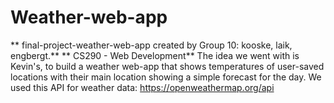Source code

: # Weather-web-app

** final-project-weather-web-app created by Group 10: kooske, laik, engbergt.**
** CS290 - Web Development**
The idea we went with is Kevin's, to build a weather web-app that shows temperatures of user-saved locations with their main location showing a simple forecast for the day.
We used this API for weather data: https://openweathermap.org/api
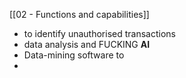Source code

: [[02 - Functions and capabilities]]

- to identify unauthorised transactions
- data analysis and FUCKING **AI**
- Data-mining software to 
- 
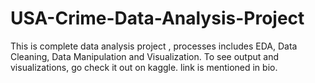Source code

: # USA-Crime-Data-Analysis-Project
This is complete data analysis project , processes includes EDA, Data Cleaning, Data Manipulation and Visualization. 
To see output and visualizations, go check it out on kaggle.
link is mentioned in bio.
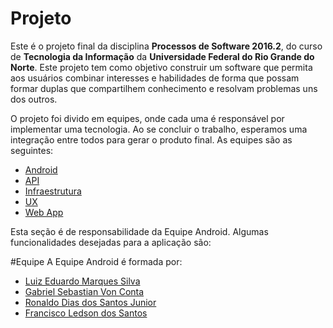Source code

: # Projeto
Este é o projeto final da disciplina <b>Processos de Software 2016.2</b>, do curso de <b>Tecnologia da Informação</b> da <b>Universidade Federal do Rio Grande do Norte</b>.
Este projeto tem como objetivo construir um software que permita aos usuários combinar interesses e habilidades de forma que possam formar duplas que compartilhem conhecimento e resolvam problemas uns dos outros.

O projeto foi divido em equipes, onde cada uma é responsável por implementar uma tecnologia. Ao se concluir o trabalho, esperamos uma integração entre todos para gerar o produto final. As equipes são as seguintes:

  * <a href="https://github.com/Processos-de-software-2016-2/Android">Android</a>
  * <a href="https://github.com/Processos-de-software-2016-2/python-api">API</a>
  * <a href="https://github.com/Processos-de-software-2016-2/Infraestrutura">Infraestrutura</a>
  * <a href="https://github.com/Processos-de-software-2016-2/UX">UX</a>
  * <a href="https://github.com/Processos-de-software-2016-2/Web-App">Web App</a>

Esta seção é de responsabilidade da Equipe Android. Algumas funcionalidades desejadas para a aplicação são:
  

#Equipe
A Equipe Android é formada por:
  * <a href="https://github.com/edumarques">Luiz Eduardo Marques Silva</a>
  * <a href="https://github.com/Gabrielsvc">Gabriel Sebastian Von Conta</a>
  * <a href="https://github.com/ronaldo1993">Ronaldo Dias dos Santos Junior</a>
  * <a href="https://github.com/Ziwork">Francisco Ledson dos Santos</a>

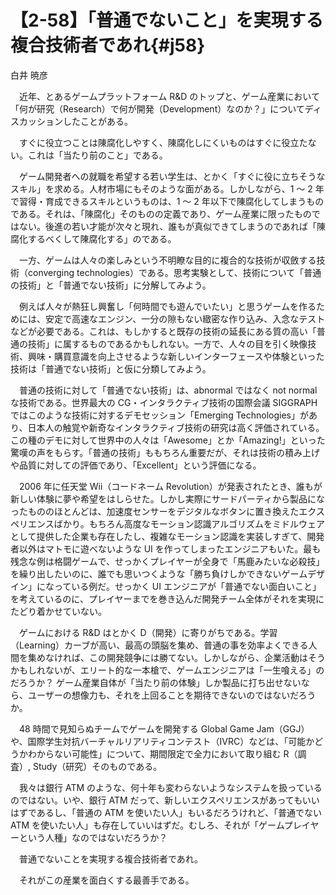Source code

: # 【2-58】「普通でないこと」を実現する複合技術者であれ{#j58}

<div class="author">白井 暁彦</div>

　近年、とあるゲームプラットフォーム R&amp;D のトップと、ゲーム産業において「何が研究（Research）で何が開発（Development）なのか？」についてディスカッションしたことがある。

　すぐに役立つことは陳腐化しやすく、陳腐化しにくいものはすぐに役立たない。これは「当たり前のこと」である。

　ゲーム開発者への就職を希望する若い学生は、とかく「すぐに役に立ちそうなスキル」を求める。人材市場にもそのような面がある。しかしながら、1 ～ 2 年で習得・育成できるスキルというものは、1 ～ 2 年以下で陳腐化してしまうものである。それは、「陳腐化」そのものの定義であり、ゲーム産業に限ったものではない。後進の若い才能が次々と現れ、誰もが真似できてしまうのであれば「陳腐化するべくして陳腐化する」のである。

　一方、ゲームは人々の楽しみという不明瞭な目的に複合的な技術が収斂する技術（converging technologies）である。思考実験として、技術について「普通の技術」と「普通でない技術」に分解してみよう。

　例えば人々が熱狂し興奮し「何時間でも遊んでいたい」と思うゲームを作るためには、安定で高速なエンジン、一分の隙もない緻密な作り込み、入念なテストなどが必要である。これは、もしかすると既存の技術の延長にある質の高い「普通の技術」に属するものであるかもしれない。一方で、人々の目を引く映像技術、興味・購買意識を向上させるような新しいインターフェースや体験といった技術は「普通でない技術」と仮に分類してみよう。

　普通の技術に対して「普通でない技術」は、abnormal ではなく not normal な技術である。世界最大の CG・インタラクティブ技術の国際会議 SIGGRAPH ではこのような技術に対するデモセッション「Emerging Technologies」があり、日本人の触覚や新奇なインタラクティブ技術の研究は高く評価されている。この種のデモに対して世界中の人々は「Awesome」とか「Amazing!」といった驚嘆の声をもらす。「普通の技術」ももちろん重要だが、それは技術の積み上げや品質に対しての評価であり、「Excellent」という評価になる。

　2006 年に任天堂 Wii（コードネーム Revolution）が発表されたとき、誰もが新しい体験に夢や希望をはしらせた。しかし実際にサードパーティから製品になったもののほとんどは、加速度センサーをデジタルなボタンに置き換えたエクスペリエンスばかり。もちろん高度なモーション認識アルゴリズムをミドルウェアとして提供した企業も存在したし、複雑なモーション認識を実装しすぎて、開発者以外はマトモに遊べないような UI を作ってしまったエンジニアもいた。最も残念な例は格闘ゲームで、せっかくプレイヤーが全身で「馬鹿みたいな必殺技」を繰り出したいのに、誰でも思いつくような「勝ち負けしかできないゲームデザイン」になっている例だ。せっかく UI エンジニアが「普通でない面白いこと」を考えているのに、プレイヤーまでを巻き込んだ開発チーム全体がそれを実現にたどり着かせていない。

　ゲームにおける R&amp;D はとかく D（開発）に寄りがちである。学習（Learning）カーブが高い、最高の頭脳を集め、普通の事を効率よくできる人間を集めなければ、この開発競争には勝てない。しかしながら、企業活動はそうかもしれないが、エリート的な一本槍で、ゲームエンジニアは「一生喰える」のだろうか？ ゲーム産業自体が「当たり前の体験」しか製品に打ち出せないなら、ユーザーの想像力も、それを上回ることを期待できないのではないだろうか。

　48 時間で見知らぬチームでゲームを開発する Global Game Jam（GGJ）や、国際学生対抗バーチャルリアリティコンテスト（IVRC）などは、「可能かどうかわからない可能性」について、期間限定で全力において取り組む R（調査）, Study（研究）そのものである。

　我々は銀行 ATM のような、何十年も変わらないようなシステムを扱っているのではない。いや、銀行 ATM だって、新しいエクスペリエンスがあってもいいはずであるし、「普通の ATM を使いたい人」もいるだろうけれど、「普通でない ATM を使いたい人」も存在していいはずだ。むしろ、それが「ゲームプレイヤーという人種」なのではないだろうか？

　普通でないことを実現する複合技術者であれ。

　それがこの産業を面白くする最善手である。
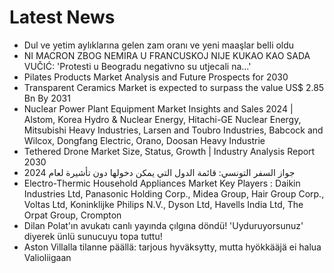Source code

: # Latest News
-  Dul ve yetim aylıklarına gelen zam oranı ve yeni maaşlar belli oldu
-  NI MACRON ZBOG NEMIRA U FRANCUSKOJ NIJE KUKAO KAO SADA VUČIĆ: 'Protesti u Beogradu negativno su utjecali na...'
-  Pilates Products Market Analysis and Future Prospects for 2030
-  Transparent Ceramics Market is expected to surpass the value US$ 2.85 Bn By 2031
-  Nuclear Power Plant Equipment Market Insights and Sales 2024 | Alstom, Korea Hydro & Nuclear Energy, Hitachi-GE Nuclear Energy, Mitsubishi Heavy Industries, Larsen and Toubro Industries, Babcock and Wilcox, Dongfang Electric, Orano, Doosan Heavy Industrie
-  Tethered Drone Market Size, Status, Growth | Industry Analysis Report 2030
-  جواز السفر التونسي: قائمة الدول التي يمكن دخولها دون تأشيرة لعام 2024
-  Electro-Thermic Household Appliances Market Key Players : Daikin Industries Ltd, Panasonic Holding Corp., Midea Group, Hair Group Corp., Voltas Ltd, Koninklijke Philips N.V., Dyson Ltd, Havells India Ltd, The Orpat Group, Crompton
-  Dilan Polat'ın avukatı canlı yayında çılgına döndü! 'Uyduruyorsunuz' diyerek ünlü sunucuyu topa tuttu!
-  Aston Villalla tilanne päällä: tarjous hyväksytty, mutta hyökkääjä ei halua Valioliigaan
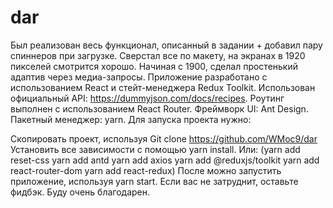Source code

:# dar
Был реализован весь функционал, описанный в задании + добавил пару спиннеров при загрузке.
Сверстал все по макету, на экранах в 1920 пикселей смотрится хорошо.
Начиная с 1900, сделал простенький адаптив через медиа-запросы.
Приложение разработано с использованием React и стейт-менеджера Redux Toolkit.
Использован официальный API: https://dummyjson.com/docs/recipes.
Роутинг выполнен с использованием React Router.
Фреймворк UI: Ant Design.
Пакетный менеджер: yarn.
Для запуска проекта нужно:

Скопировать проект, используя Git clone https://github.com/WMoc9/dar
Установить все зависимости с помощью yarn install. 
Или: (yarn add reset-css 
yarn add antd 
yarn add axios 
yarn add @reduxjs/toolkit 
yarn add react-router-dom 
yarn add react-redux)
После можно запустить приложение, используя yarn start. 
Если вас не затруднит, оставьте фидбэк. Буду очень благодарен.
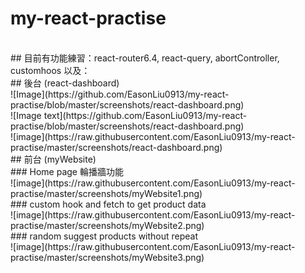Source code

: # my-react-practise
<br />
## 目前有功能練習：react-router6.4, react-query, abortController, customhoos 以及：
<br />
## 後台 (react-dashboard)<br />
![Image](https://github.com/EasonLiu0913/my-react-practise/blob/master/screenshots/react-dashboard.png)<br />
![Image text](https://github.com/EasonLiu0913/my-react-practise/blob/master/screenshots/react-dashboard.png)<br />
![image](https://raw.githubusercontent.com/EasonLiu0913/my-react-practise/master/screenshots/react-dashboard.png)
<br />
## 前台 (myWebsite)<br />
### Home page 輪播牆功能<br />
![image](https://raw.githubusercontent.com/EasonLiu0913/my-react-practise/master/screenshots/myWebsite1.png)
<br />
### custom hook and fetch to get product data<br />
![image](https://raw.githubusercontent.com/EasonLiu0913/my-react-practise/master/screenshots/myWebsite2.png)
<br />
### random suggest products without repeat<br />
![image](https://raw.githubusercontent.com/EasonLiu0913/my-react-practise/master/screenshots/myWebsite3.png)


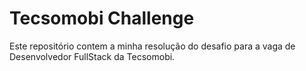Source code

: # Tecsomobi Challenge
Este repositório contem a minha resolução do desafio para a vaga de Desenvolvedor FullStack da Tecsomobi.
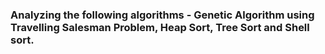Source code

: ### Analyzing the following algorithms - Genetic Algorithm using Travelling Salesman Problem, Heap Sort, Tree Sort and Shell sort. 
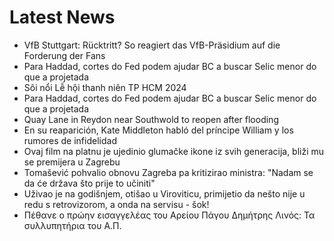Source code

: # Latest News
-  VfB Stuttgart: Rücktritt? So reagiert das VfB-Präsidium auf die Forderung der Fans
-  Para Haddad, cortes do Fed podem ajudar BC a buscar Selic menor do que a projetada
-  Sôi nổi Lễ hội thanh niên TP HCM 2024
-  Para Haddad, cortes do Fed podem ajudar BC a buscar Selic menor do que a projetada
-  Quay Lane in Reydon near Southwold to reopen after flooding
-  En su reaparición, Kate Middleton habló del príncipe William y los rumores de infidelidad
-  Ovaj film na platnu je ujedinio glumačke ikone iz svih generacija, bliži mu se premijera u Zagrebu
-  Tomašević pohvalio obnovu Zagreba pa kritizirao ministra: "Nadam se da će država što prije to učiniti"
-  Uživao je na godišnjem, otišao u Viroviticu, primijetio da nešto nije u redu s retrovizorom, a onda na servisu - šok!
-  Πέθανε ο πρώην εισαγγελέας του Αρείου Πάγου Δημήτρης Λινός: Τα συλλυπητήρια του Α.Π.
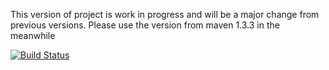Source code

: This version of project is work in progress and will be a major change from previous versions. Please use the version from maven 1.3.3 in the meanwhile


[![Build Status](https://travis-ci.org/srikanth-lingala/zip4j.svg?branch=master)](https://travis-ci.org/srikanth-lingala/zip4j)

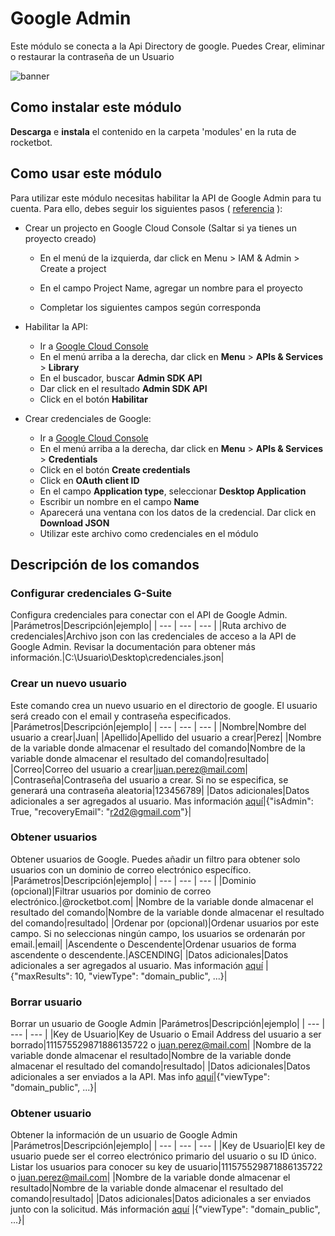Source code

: # Google Admin
  
Este módulo se conecta a la Api Directory de google. Puedes Crear, eliminar o restaurar la contraseña de un Usuario  
  
![banner](imgs/Banner_GoogleDirectory.png)
## Como instalar este módulo
  
__Descarga__ e __instala__ el contenido en la carpeta 'modules' en la ruta de rocketbot.  

## Como usar este módulo

Para utilizar este módulo necesitas habilitar la API de Google Admin para tu cuenta. Para ello, debes seguir los siguientes pasos ( [referencia](https://developers.google.com/admin-sdk/directory/v1/quickstart/python) ):

- Crear un projecto en Google Cloud Console (Saltar si ya tienes un proyecto creado)
  - En el menú de la izquierda, dar click en Menu > IAM & Admin > Create a project

  - En el campo Project Name, agregar un nombre para el proyecto

  - Completar los siguientes campos según corresponda

- Habilitar la API:
    - Ir a [Google Cloud Console](https://console.cloud.google.com/)
    - En el menú arriba a la derecha, dar click en **Menu** > **APIs & Services** > **Library**
    - En el buscador, buscar **Admin SDK API**
    - Dar click en el resultado **Admin SDK API**
    -  Click en el botón **Habilitar**

- Crear credenciales de Google:
    - Ir a [Google Cloud Console](https://console.cloud.google.com/)
    - En el menú arriba a la derecha, dar click en **Menu** > **APIs & Services** > **Credentials**
    - Click en el botón **Create credentials**
    - Click en **OAuth client ID**
    - En el campo **Application type**, seleccionar **Desktop Application**
    - Escribir un nombre en el campo **Name**
    - Aparecerá una ventana con los datos de la credencial. Dar click en **Download JSON**
    - Utilizar este archivo como credenciales en el módulo



## Descripción de los comandos

### Configurar credenciales G-Suite
  
Configura credenciales para conectar con el API de Google Admin.
|Parámetros|Descripción|ejemplo|
| --- | --- | --- |
|Ruta archivo de credenciales|Archivo json con las credenciales de acceso a la API de Google Admin. Revisar la documentación para obtener más información.|C:\Usuario\Desktop\credenciales.json|

### Crear un nuevo usuario
  
Este comando crea un nuevo usuario en el directorio de google. El usuario será creado con el email y contraseña 
especificados.
|Parámetros|Descripción|ejemplo|
| --- | --- | --- |
|Nombre|Nombre del usuario a crear|Juan|
|Apellido|Apellido del usuario a crear|Perez|
|Nombre de la variable donde almacenar el resultado del comando|Nombre de la variable donde almacenar el resultado del comando|resultado|
|Correo|Correo del usuario a crear|juan.perez@mail.com|
|Contraseña|Contraseña del usuario a crear. Si no se especifica, se generará una contraseña aleatoria|123456789|
|Datos adicionales|Datos adicionales a ser agregados al usuario. Mas información [aquí](https//developers.google.com/admin-sdk/directory/reference/rest/v1/users/insert)|{"isAdmin": True, "recoveryEmail": "r2d2@gmail.com"}|

### Obtener usuarios
  
Obtener usuarios de Google. Puedes añadir un filtro para obtener solo usuarios con un dominio de correo electrónico 
específico.
|Parámetros|Descripción|ejemplo|
| --- | --- | --- |
|Dominio (opcional)|Filtrar usuarios por dominio de correo electrónico.|@rocketbot.com|
|Nombre de la variable donde almacenar el resultado del comando|Nombre de la variable donde almacenar el resultado del comando|resultado|
|Ordenar por (opcional)|Ordenar usuarios por este campo. Si no seleccionas ningún campo, los usuarios se ordenarán por email.|email|
|Ascendente o Descendente|Ordenar usuarios de forma ascendente o descendente.|ASCENDING|
|Datos adicionales|Datos adicionales a ser agregados al usuario. Mas información [aquí](https//developers.google.com/admin-sdk/directory/reference/rest/v1/users/get) |{"maxResults": 10, "viewType": "domain_public", ...}|

### Borrar usuario
  
Borrar un usuario de Google Admin
|Parámetros|Descripción|ejemplo|
| --- | --- | --- |
|Key de Usuario|Key de Usuario o Email Address del usuario a ser borrado|111575529871886135722 o juan.perez@mail.com|
|Nombre de la variable donde almacenar el resultado|Nombre de la variable donde almacenar el resultado del comando|resultado|
|Datos adicionales|Datos adicionales a ser enviados a la API. Mas info [aquí](https//developers.google.com/admin-sdk/directory/v1/reference/users/delete)|{"viewType": "domain_public", ...}|

### Obtener usuario
  
Obtener la información de un usuario de Google Admin
|Parámetros|Descripción|ejemplo|
| --- | --- | --- |
|Key de Usuario|El key de usuario puede ser el correo electrónico primario del usuario o su ID único. Listar los usuarios para conocer su key de usuario|111575529871886135722 o juan.perez@mail.com|
|Nombre de la variable donde almacenar el resultado|Nombre de la variable donde almacenar el resultado del comando|resultado|
|Datos adicionales|Datos adicionales a ser enviados junto con la solicitud. Más información [aquí](https//developers.google.com/admin-sdk/directory/v1/reference/users/get) |{"viewType": "domain_public", ...}|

WHAT IS BEING ASKED → Print the data above verbatim from the first line through the line holding "Este é o projeto", leaving every picture out.

SOLUTION FOR THIS TASK →
Source code

: # Weather-web-app

** final-project-weather-web-app created by Group 10: kooske, laik, engbergt.**
** CS290 - Web Development**
The idea we went with is Kevin's, to build a weather web-app that shows temperatures of user-saved locations with their main location showing a simple forecast for the day.
We used this API for weather data: https://openweathermap.org/api
Source code

: [[02 - Functions and capabilities]]

- to identify unauthorised transactions
- data analysis and FUCKING **AI**
- Data-mining software to 
- 
Source code

: # USA-Crime-Data-Analysis-Project
This is complete data analysis project , processes includes EDA, Data Cleaning, Data Manipulation and Visualization. 
To see output and visualizations, go check it out on kaggle.
link is mentioned in bio.
Source code

: # Projeto
Este é o projeto final da disciplina <b>Processos de Software 2016.2</b>, do curso de <b>Tecnologia da Informação</b> da <b>Universidade Federal do Rio Grande do Norte</b>.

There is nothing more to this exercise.